The answer, according to the Torah of Genesis, is that the single family of Adam was broken by sin. Through the sin of unfaithfulness and disobedience toward God, Adam became no longer the father of life to his son Cain, or to his daughters, or to his sons Abel, or Seth, but became unto them the father of death. Under those conditions, every child was confronted with the choice of whether they would sin as their parents had sinned, or whether they would act in faithfulness to God according to their corporate nature. It would never be possible for any son or daughter to naturally take the place of their first mother and father as the corporate head of the single family of all humankind. If this were to happen in some way, only God could cause this. But even so, it is not possible for humankind to live unless it tries to heal its broken corporate nature.

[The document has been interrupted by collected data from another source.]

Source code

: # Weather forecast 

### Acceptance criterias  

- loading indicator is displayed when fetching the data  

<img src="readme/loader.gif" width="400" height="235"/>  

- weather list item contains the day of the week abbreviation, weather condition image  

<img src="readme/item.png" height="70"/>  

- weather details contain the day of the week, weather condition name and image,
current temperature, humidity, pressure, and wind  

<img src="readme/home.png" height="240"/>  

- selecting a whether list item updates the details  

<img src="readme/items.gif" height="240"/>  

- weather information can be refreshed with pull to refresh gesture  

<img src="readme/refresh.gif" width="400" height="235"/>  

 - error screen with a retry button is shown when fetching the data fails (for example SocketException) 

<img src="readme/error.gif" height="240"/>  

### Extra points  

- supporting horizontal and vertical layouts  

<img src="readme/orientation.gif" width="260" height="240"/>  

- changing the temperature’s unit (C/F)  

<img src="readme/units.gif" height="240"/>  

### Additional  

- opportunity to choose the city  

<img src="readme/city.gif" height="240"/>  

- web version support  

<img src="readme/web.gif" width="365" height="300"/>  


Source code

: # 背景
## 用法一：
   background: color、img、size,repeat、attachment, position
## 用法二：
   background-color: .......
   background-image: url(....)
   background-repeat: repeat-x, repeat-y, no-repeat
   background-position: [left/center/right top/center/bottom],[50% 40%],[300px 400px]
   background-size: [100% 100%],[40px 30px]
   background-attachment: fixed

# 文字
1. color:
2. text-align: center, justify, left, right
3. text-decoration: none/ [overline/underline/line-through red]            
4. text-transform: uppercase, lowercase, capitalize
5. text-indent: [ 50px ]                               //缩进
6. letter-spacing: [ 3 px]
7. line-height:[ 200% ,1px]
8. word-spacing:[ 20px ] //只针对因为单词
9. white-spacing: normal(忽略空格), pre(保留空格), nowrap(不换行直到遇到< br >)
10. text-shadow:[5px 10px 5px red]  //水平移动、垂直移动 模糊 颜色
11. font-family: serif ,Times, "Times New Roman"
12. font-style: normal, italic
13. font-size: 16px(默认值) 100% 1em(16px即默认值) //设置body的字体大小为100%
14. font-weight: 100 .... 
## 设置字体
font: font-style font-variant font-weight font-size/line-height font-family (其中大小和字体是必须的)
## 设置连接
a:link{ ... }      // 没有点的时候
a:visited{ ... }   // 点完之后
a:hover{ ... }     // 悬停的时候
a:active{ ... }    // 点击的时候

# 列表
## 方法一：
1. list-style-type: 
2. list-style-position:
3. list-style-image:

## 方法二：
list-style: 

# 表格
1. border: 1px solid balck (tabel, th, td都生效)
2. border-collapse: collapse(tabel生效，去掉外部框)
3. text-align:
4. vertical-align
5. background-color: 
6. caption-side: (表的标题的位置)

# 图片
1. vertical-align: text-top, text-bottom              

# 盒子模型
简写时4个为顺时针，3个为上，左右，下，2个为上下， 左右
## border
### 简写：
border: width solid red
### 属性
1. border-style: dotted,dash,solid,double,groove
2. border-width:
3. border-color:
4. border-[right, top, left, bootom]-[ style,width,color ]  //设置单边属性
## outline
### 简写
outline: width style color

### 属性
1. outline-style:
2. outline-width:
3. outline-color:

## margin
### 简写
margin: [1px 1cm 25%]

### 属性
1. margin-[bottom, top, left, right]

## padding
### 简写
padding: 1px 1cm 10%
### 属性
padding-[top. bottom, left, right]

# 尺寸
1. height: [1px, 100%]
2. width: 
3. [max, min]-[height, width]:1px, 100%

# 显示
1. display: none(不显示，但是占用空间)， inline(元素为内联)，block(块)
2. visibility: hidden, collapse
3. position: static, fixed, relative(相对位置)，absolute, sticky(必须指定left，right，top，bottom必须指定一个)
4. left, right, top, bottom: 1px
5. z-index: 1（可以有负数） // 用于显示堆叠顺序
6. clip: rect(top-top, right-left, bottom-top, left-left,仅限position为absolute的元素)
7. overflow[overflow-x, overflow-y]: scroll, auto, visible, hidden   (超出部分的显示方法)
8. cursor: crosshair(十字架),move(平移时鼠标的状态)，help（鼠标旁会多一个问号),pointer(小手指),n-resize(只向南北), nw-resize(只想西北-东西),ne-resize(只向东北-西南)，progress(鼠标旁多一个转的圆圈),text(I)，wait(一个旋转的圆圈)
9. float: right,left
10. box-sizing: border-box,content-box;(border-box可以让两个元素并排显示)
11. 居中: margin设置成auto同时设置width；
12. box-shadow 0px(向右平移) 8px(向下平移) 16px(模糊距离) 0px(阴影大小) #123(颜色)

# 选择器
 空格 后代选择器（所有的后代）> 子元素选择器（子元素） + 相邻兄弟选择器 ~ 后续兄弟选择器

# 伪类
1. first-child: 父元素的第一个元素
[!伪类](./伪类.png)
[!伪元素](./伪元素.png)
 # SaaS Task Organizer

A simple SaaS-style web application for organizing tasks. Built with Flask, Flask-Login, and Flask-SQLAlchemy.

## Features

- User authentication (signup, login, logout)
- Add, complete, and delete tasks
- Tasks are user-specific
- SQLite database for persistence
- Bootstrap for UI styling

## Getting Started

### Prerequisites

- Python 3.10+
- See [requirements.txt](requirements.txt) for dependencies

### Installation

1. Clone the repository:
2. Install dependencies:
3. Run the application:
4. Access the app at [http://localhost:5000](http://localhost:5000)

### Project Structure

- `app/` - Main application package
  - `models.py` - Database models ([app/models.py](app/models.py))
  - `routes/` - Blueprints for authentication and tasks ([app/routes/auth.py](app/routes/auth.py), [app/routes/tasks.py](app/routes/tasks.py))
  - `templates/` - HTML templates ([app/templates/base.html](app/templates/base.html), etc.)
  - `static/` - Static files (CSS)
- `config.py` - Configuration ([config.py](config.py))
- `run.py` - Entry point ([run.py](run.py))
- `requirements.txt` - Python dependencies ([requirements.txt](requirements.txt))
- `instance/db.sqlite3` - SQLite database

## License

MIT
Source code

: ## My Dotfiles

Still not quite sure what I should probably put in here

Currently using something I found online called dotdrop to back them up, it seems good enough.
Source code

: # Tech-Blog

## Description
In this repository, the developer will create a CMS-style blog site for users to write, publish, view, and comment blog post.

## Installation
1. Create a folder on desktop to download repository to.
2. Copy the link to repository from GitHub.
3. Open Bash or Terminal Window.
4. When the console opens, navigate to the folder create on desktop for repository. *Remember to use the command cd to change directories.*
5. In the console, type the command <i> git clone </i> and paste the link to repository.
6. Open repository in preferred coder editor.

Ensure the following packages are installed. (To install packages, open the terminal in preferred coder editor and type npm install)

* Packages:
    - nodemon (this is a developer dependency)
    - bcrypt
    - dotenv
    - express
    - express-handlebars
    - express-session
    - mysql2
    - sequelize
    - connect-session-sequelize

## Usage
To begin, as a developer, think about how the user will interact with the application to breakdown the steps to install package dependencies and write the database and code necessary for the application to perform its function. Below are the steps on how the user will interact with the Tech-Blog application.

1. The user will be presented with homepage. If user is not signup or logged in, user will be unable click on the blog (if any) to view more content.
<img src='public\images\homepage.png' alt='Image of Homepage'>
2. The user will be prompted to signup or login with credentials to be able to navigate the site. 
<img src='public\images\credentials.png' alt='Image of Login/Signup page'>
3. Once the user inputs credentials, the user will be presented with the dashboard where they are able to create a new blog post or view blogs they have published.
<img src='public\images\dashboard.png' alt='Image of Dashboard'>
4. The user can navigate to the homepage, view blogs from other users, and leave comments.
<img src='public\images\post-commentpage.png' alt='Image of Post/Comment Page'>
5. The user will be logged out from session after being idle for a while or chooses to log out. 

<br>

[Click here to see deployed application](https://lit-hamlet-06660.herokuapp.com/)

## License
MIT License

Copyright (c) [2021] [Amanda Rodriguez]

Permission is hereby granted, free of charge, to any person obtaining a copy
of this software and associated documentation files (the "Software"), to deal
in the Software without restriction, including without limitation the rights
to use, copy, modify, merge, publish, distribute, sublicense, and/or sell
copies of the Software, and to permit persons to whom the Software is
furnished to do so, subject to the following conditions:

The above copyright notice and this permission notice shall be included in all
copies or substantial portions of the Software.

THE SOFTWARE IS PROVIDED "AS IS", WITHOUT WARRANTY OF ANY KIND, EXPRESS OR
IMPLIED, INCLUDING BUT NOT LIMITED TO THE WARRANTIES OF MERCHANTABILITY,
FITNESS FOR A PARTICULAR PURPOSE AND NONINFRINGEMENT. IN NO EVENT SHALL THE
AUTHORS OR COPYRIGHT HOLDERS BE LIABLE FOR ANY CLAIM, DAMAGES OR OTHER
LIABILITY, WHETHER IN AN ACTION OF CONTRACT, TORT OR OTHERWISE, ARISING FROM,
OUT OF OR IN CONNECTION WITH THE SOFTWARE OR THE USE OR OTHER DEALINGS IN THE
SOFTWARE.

Every child of Adam, every son or daughter, every man or woman when becoming a father or mother, when giving birth were giving birth not only to an individual but to a new family, a new planting of the human family tree. In this way the corporate nature became something that was manifested in many instances, over and over again, many families, many tribes and nations. And this is the corporate nature of Adam broken into tribalism that determines the basic social challenge of human society to this day. For in the past, at many times and through many different ways, the children of Adam have tried to unify themselves into one single family through wisdom, through power, through faith, but all has failed until today, and today it has become necessary for survival itself. Therefore tribalism is seen as the singular greatest obstacle to overcome by those seeking to save humanity from self-destruction. But they neither know the Torah revealed to Israel nor the corporate nature of Adam on the day that God created Adam from the dust of the ground and breathed into his nostrils and he became a living soul. Nor do they know God’s plan of redemption to repair Adam’s broken corporate nature. Still, despite their ignorance, it is in their very efforts to create one unified human family, despite the many perverse forms their efforts take, that their conscience lives and is vulnerable to the word of God.